Myriad Genetics reported that a US federal appeals court has ruled that the company's composition of matter claims covering isolated DNA of the BRCA 1 and BRCA 2 genes are patent-eligible material under federal patent law. The court, however, denied the company's effort to patent methods of "comparing" or "analyzing" DNA sequences.
Myriad Genetics reported that a US federal appeals court has ruled that the company's composition of matter claims covering isolated DNA of the BRCA1 and BRCA2 genes are patent-eligible material under federal patent law. The court, however, denied the company's effort to patent methods of "comparing" or "analyzing" DNA sequences.
The US Federal Circuit Court of Appeals upheld Myriad’s right to patent the isolated genes, BRCA1 and BRCA2, which are linked to hereditary breast and ovarian cancers. These genes serve as the basis for the intellectual property for the company’s BRACAnalysis test, a predictive test for assessing a woman’s risk for developing hereditary breast and ovarian cancer.
The key issue before the court related to the patentability of isolated DNA molecules and whether and to what degree such molecules are considered products of nature. Isolated DNA is a freestanding portion of a larger, natural DNA molecule. Isolated DNA has been cleaved or synthesized to consist of a fraction of a naturally occurring DNA molecule. Myriad contended that isolated DNA does not exist in nature and that isolated DNAs, unlike native DNAs, can be used as primers and probes for diagnosing cancer. The plaintiffs in this case, which included the Association for Molecular Pathology, contended that to be patent-eligible a composition of matter must also have a distinctive name, character, and use, making it “markedly different” from a natural product. In this case, the plaintiffs asserted that because isolated DNAs retain part of the same nucleotide sequence as native DNAs, they do not have any “markedly different” characteristics.
In ruling in favor of Myriad, the US federal appeals court agreed that “isolated DNA molecules before us are not found in nature. They are obtained in the laboratory and are man-made, the product of human ingenuity,” said the court in its ruling. “While they are prepared from products of nature, so is every other composition of matter. All new chemical or biological molecules, whether made by synthesis or decomposition, are made from natural materials. “For example, virtually every medicine utilized by today’s medical practitioners, and every manufactured plastic product, is either synthesized from natural materials (most often petroleum fractions) or derived from natural plant materials. But, as such, they are different from natural materials, even if they are ultimately derived from them. The same is true of isolated DNA molecules.”

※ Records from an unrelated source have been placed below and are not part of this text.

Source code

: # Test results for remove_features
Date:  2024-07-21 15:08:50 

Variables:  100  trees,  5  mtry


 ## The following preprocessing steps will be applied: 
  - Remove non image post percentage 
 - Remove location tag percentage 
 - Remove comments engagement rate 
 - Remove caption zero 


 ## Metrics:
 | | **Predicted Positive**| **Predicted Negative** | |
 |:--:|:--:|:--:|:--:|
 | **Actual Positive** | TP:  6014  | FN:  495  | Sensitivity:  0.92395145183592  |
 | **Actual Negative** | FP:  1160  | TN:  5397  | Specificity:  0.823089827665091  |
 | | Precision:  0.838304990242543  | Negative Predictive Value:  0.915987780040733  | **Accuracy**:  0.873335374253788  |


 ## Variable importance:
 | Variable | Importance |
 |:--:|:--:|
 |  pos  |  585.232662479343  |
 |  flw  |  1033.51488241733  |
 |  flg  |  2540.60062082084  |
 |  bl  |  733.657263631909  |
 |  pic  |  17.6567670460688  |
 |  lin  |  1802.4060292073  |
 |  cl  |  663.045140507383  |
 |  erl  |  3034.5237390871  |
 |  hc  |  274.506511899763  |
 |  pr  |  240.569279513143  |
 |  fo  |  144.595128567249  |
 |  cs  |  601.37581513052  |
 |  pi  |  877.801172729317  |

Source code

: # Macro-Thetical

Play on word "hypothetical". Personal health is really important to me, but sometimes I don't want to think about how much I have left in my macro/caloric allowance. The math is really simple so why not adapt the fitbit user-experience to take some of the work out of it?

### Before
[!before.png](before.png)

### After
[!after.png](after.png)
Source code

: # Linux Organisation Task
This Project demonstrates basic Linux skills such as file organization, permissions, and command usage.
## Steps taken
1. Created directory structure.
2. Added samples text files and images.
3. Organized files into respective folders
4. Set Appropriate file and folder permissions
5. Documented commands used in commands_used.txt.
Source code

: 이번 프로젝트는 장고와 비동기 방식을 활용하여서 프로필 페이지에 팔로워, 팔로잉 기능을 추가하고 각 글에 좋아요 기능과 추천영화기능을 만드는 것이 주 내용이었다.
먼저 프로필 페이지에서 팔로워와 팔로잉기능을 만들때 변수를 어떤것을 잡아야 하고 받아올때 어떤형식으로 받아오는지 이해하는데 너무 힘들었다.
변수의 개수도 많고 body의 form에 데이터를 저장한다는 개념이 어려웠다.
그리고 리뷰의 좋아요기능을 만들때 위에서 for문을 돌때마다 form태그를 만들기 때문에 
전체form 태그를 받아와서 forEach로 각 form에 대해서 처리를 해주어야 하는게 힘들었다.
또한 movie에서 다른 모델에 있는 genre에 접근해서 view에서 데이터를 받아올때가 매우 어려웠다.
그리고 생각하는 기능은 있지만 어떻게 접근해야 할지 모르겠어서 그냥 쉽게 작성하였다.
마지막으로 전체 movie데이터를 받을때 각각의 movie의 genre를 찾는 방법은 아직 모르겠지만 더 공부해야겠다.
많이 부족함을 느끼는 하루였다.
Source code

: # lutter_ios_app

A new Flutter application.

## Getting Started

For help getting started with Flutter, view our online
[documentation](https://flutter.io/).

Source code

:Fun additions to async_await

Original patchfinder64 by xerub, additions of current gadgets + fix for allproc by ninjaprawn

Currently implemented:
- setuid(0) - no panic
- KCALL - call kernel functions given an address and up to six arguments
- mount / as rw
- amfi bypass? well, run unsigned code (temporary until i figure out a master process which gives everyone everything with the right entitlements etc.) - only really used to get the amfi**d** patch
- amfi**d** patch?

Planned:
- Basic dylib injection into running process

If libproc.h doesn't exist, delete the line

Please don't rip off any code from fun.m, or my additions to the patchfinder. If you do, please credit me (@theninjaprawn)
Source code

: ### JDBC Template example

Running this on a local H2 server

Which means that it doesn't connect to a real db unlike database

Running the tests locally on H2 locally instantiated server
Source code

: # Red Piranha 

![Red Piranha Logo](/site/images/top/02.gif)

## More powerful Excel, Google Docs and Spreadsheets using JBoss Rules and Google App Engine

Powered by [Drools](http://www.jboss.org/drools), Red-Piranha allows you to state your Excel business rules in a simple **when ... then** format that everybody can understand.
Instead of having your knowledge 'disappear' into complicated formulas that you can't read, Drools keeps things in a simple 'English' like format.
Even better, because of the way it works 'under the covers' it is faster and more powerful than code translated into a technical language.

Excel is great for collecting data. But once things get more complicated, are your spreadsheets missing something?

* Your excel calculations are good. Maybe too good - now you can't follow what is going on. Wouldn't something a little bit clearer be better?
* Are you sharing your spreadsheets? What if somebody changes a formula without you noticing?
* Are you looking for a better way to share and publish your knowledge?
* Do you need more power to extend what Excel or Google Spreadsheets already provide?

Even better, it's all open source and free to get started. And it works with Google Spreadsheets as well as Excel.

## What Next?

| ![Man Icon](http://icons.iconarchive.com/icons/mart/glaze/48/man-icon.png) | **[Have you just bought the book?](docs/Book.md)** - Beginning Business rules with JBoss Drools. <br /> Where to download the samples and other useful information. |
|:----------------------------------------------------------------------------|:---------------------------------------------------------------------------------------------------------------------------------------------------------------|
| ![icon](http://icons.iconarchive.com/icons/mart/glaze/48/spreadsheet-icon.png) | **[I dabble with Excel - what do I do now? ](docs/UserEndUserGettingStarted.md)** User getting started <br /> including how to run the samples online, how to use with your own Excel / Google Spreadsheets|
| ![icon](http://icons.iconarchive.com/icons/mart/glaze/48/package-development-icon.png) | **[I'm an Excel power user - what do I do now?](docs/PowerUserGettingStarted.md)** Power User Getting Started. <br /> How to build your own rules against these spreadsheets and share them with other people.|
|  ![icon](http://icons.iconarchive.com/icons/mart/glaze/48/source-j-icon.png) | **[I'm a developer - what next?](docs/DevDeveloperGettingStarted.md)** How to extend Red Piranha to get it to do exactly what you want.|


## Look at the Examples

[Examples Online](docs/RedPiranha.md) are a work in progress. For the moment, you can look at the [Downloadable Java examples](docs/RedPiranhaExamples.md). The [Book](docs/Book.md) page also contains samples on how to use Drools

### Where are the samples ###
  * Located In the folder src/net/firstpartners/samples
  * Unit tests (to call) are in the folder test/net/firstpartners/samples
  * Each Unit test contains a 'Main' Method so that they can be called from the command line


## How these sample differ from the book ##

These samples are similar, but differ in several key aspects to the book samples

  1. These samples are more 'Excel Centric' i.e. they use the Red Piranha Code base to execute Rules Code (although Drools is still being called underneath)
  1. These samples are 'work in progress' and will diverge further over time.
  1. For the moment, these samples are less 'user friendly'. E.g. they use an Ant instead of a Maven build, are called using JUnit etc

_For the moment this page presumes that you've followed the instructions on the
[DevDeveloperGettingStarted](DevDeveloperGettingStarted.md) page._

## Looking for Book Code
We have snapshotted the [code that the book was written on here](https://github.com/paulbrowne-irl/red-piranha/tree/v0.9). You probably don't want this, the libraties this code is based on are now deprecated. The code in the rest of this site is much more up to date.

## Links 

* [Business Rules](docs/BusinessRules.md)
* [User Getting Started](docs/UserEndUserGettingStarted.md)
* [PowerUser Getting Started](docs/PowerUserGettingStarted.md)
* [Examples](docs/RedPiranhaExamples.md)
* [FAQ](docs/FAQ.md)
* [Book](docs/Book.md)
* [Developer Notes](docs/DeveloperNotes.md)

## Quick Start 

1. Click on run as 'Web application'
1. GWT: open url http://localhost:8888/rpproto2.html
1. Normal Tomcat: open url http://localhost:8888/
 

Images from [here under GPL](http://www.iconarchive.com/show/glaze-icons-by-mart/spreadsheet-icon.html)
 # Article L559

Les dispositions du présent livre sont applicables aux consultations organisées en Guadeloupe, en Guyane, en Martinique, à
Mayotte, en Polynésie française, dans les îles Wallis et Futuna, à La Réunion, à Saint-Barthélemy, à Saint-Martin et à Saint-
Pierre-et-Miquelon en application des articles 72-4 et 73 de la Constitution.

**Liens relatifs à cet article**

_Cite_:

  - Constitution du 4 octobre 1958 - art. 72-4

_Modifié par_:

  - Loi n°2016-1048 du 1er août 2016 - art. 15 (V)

Myriad supported the court’s decision. "We are very pleased with the favorable decision the Court rendered today which again confirmed that isolated DNA is patentable," said Peter Meldrum, president and CEO of Myriad Genetics, in a company press release. "Importantly, the Court agreed with Myriad that isolated DNA is a new chemical matter with important utilities which can only exist as the product of human ingenuity."
Myriad owns or has exclusive license rights to 525 claims in 24 US patents relating to BRAC analysis testing. These patents contain multiple claims, including claims relating to compositions of matter on isolated BRCA1 and BRCA2 nucleic acids, compositions of matter on probes and primers, methods of detecting genetic mutations in the BRCA1 and BRCA2 genes, the use for diagnosing a predisposition to breast or ovarian cancer, and general molecular diagnostic technology applicable to BRAC analysis testing.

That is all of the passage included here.